### Exercise directions
Would you please output only the lines from the one containing "## Repository Information" through the end of the entries below, exactly as written?

Excerpts from a dataset:
---+---

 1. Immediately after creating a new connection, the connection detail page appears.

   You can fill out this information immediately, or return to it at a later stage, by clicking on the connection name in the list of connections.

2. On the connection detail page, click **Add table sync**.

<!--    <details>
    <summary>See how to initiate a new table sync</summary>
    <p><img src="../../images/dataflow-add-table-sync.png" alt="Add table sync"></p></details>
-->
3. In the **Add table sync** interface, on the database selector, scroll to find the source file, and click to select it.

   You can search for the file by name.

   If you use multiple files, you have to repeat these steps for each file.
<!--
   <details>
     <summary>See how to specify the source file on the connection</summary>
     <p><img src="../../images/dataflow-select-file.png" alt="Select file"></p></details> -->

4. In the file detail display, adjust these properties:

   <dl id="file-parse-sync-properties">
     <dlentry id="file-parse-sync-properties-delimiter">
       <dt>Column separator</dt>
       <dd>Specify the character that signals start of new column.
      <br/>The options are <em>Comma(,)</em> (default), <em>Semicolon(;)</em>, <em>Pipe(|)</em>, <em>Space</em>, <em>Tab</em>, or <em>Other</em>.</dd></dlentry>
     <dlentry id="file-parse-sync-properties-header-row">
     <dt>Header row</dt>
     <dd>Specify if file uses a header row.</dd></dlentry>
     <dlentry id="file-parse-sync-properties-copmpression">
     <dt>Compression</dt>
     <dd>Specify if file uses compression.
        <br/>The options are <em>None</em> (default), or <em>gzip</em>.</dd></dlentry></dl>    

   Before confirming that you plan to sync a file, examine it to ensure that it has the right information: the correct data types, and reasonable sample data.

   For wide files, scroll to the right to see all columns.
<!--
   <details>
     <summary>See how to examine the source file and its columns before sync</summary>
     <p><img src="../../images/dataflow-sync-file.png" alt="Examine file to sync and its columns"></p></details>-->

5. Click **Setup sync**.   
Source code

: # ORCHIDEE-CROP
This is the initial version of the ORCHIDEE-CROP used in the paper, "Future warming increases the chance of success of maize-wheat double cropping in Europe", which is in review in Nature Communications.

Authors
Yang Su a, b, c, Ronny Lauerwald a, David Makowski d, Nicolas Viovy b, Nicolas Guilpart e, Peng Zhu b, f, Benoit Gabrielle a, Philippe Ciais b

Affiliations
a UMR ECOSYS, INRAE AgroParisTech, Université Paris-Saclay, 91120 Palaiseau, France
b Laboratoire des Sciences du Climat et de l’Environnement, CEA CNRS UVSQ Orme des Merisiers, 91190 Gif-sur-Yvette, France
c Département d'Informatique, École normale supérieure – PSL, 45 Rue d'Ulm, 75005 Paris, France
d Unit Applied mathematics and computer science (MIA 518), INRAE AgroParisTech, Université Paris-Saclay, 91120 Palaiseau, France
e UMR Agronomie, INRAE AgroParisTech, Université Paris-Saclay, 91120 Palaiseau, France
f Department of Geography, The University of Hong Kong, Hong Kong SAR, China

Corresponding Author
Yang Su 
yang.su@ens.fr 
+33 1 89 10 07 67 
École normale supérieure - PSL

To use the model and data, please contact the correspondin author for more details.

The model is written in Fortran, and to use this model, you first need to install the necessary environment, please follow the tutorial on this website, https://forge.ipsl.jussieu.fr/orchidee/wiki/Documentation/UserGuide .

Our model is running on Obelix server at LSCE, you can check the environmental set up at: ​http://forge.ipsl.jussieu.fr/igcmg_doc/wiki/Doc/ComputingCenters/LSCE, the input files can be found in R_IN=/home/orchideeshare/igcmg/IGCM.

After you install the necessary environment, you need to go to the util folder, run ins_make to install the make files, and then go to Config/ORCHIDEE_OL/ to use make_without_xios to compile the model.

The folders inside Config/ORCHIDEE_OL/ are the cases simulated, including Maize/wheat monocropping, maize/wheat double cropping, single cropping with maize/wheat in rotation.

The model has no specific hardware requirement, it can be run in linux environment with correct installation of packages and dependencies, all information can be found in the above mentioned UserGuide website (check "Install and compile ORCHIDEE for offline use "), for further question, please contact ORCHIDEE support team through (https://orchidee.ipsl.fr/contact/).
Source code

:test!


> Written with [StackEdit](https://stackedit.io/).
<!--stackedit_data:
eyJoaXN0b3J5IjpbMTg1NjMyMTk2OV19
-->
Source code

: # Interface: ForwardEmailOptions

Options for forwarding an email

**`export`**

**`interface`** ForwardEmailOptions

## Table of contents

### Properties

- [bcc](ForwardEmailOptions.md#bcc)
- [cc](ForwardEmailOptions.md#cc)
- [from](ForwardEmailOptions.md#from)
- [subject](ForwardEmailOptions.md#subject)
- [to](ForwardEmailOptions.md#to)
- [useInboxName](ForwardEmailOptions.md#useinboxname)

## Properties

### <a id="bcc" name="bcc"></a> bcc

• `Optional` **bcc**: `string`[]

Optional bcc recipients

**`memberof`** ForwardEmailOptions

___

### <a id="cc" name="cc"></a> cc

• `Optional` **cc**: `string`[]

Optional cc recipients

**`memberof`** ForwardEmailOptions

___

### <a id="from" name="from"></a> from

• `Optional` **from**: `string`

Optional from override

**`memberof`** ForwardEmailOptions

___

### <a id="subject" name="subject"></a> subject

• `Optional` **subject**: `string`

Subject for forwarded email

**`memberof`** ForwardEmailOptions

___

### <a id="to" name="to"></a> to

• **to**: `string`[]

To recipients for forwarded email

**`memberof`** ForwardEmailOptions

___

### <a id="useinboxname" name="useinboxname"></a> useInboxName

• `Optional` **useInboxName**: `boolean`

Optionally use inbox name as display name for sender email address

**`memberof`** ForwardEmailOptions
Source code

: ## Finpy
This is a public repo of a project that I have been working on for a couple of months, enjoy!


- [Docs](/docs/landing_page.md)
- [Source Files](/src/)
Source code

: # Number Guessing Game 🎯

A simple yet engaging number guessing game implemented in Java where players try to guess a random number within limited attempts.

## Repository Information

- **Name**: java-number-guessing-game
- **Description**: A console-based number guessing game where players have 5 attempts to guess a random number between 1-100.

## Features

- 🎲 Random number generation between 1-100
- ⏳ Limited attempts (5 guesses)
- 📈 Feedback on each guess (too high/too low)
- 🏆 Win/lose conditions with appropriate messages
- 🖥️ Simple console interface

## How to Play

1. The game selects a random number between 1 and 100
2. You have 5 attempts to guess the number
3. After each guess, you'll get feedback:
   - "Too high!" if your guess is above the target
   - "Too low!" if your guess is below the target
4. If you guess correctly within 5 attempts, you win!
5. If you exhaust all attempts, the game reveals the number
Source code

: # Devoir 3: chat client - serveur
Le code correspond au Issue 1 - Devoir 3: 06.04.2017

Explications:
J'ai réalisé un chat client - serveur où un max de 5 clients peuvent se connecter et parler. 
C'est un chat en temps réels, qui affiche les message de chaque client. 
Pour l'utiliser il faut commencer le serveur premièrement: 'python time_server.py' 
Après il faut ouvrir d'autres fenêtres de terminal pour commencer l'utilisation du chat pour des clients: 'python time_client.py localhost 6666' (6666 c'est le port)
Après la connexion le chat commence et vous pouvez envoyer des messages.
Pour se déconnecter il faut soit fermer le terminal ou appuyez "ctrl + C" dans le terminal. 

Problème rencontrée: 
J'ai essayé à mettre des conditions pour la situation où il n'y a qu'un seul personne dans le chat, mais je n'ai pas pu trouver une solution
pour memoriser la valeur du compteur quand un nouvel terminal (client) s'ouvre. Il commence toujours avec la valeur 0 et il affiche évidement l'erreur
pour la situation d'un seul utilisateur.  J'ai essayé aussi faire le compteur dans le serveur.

---+---

### Your response
## Repository Information

- **Name**: java-number-guessing-game
- **Description**: A console-based number guessing game where players have 5 attempts to guess a random number between 1-100.

## Features

- 🎲 Random number generation between 1-100
- ⏳ Limited attempts (5 guesses)
- 📈 Feedback on each guess (too high/too low)
- 🏆 Win/lose conditions with appropriate messages
- 🖥️ Simple console interface

## How to Play

1. The game selects a random number between 1 and 100
2. You have 5 attempts to guess the number
3. After each guess, you'll get feedback:
   - "Too high!" if your guess is above the target
   - "Too low!" if your guess is below the target
4. If you guess correctly within 5 attempts, you win!
5. If you exhaust all attempts, the game reveals the number
Source code

: # Devoir 3: chat client - serveur
Le code correspond au Issue 1 - Devoir 3: 06.04.2017

Explications:
J'ai réalisé un chat client - serveur où un max de 5 clients peuvent se connecter et parler. 
C'est un chat en temps réels, qui affiche les message de chaque client. 
Pour l'utiliser il faut commencer le serveur premièrement: 'python time_server.py' 
Après il faut ouvrir d'autres fenêtres de terminal pour commencer l'utilisation du chat pour des clients: 'python time_client.py localhost 6666' (6666 c'est le port)
Après la connexion le chat commence et vous pouvez envoyer des messages.
Pour se déconnecter il faut soit fermer le terminal ou appuyez "ctrl + C" dans le terminal. 

Problème rencontrée: 
J'ai essayé à mettre des conditions pour la situation où il n'y a qu'un seul personne dans le chat, mais je n'ai pas pu trouver une solution
pour memoriser la valeur du compteur quand un nouvel terminal (client) s'ouvre. Il commence toujours avec la valeur 0 et il affiche évidement l'erreur
pour la situation d'un seul utilisateur.  J'ai essayé aussi faire le compteur dans le serveur.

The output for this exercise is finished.